**Action item**:
Repeat exactly, please, the opening lines of the data below, through and including the line where "E4 renders E1's" sits.

*** Opening of Exercise material ***

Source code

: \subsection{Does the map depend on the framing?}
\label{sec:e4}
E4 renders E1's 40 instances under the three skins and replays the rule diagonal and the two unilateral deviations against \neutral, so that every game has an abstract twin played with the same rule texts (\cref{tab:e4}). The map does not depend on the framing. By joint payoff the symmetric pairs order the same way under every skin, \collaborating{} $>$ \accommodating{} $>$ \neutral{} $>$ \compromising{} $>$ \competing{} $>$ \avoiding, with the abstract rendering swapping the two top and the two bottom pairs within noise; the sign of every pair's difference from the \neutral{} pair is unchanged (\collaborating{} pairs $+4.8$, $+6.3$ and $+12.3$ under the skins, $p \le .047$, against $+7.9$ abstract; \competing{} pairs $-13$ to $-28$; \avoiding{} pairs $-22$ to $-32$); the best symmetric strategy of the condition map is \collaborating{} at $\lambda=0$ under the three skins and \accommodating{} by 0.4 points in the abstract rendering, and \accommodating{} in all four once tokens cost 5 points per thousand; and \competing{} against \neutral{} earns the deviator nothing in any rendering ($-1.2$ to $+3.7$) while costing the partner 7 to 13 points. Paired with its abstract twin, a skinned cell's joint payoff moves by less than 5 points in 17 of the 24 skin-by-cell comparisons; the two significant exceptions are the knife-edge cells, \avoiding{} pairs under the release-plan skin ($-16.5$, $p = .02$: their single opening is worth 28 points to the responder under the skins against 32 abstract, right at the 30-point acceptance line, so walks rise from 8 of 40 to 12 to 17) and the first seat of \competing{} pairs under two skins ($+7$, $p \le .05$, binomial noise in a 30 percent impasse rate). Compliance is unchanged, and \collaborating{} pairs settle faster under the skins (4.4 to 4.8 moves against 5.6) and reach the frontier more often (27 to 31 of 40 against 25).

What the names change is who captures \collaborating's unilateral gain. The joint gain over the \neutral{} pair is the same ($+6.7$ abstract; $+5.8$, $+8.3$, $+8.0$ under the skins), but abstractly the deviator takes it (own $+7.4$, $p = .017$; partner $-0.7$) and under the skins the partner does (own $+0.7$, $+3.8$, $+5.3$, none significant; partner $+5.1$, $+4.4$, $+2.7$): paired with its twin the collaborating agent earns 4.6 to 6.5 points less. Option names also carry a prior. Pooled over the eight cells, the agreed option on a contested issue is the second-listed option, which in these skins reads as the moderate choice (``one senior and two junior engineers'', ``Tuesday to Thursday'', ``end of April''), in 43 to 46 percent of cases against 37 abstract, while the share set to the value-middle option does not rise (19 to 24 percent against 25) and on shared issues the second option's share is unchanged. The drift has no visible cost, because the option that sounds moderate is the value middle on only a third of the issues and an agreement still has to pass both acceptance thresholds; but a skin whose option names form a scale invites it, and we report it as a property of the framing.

*** Close of Exercise material ***

**Solution to the exercise**:
Source code

: \subsection{Does the map depend on the framing?}
\label{sec:e4}
E4 renders E1's 40 instances under the three skins and replays the rule diagonal and the two unilateral deviations against \neutral, so that every game has an abstract twin played with the same rule texts (\cref{tab:e4}). The map does not depend on the framing. By joint payoff the symmetric pairs order the same way under every skin, \collaborating{} $>$ \accommodating{} $>$ \neutral{} $>$ \compromising{} $>$ \competing{} $>$ \avoiding, with the abstract rendering swapping the two top and the two bottom pairs within noise; the sign of every pair's difference from the \neutral{} pair is unchanged (\collaborating{} pairs $+4.8$, $+6.3$ and $+12.3$ under the skins, $p \le .047$, against $+7.9$ abstract; \competing{} pairs $-13$ to $-28$; \avoiding{} pairs $-22$ to $-32$); the best symmetric strategy of the condition map is \collaborating{} at $\lambda=0$ under the three skins and \accommodating{} by 0.4 points in the abstract rendering, and \accommodating{} in all four once tokens cost 5 points per thousand; and \competing{} against \neutral{} earns the deviator nothing in any rendering ($-1.2$ to $+3.7$) while costing the partner 7 to 13 points. Paired with its abstract twin, a skinned cell's joint payoff moves by less than 5 points in 17 of the 24 skin-by-cell comparisons; the two significant exceptions are the knife-edge cells, \avoiding{} pairs under the release-plan skin ($-16.5$, $p = .02$: their single opening is worth 28 points to the responder under the skins against 32 abstract, right at the 30-point acceptance line, so walks rise from 8 of 40 to 12 to 17) and the first seat of \competing{} pairs under two skins ($+7$, $p \le .05$, binomial noise in a 30 percent impasse rate). Compliance is unchanged, and \collaborating{} pairs settle faster under the skins (4.4 to 4.8 moves against 5.6) and reach the frontier more often (27 to 31 of 40 against 25).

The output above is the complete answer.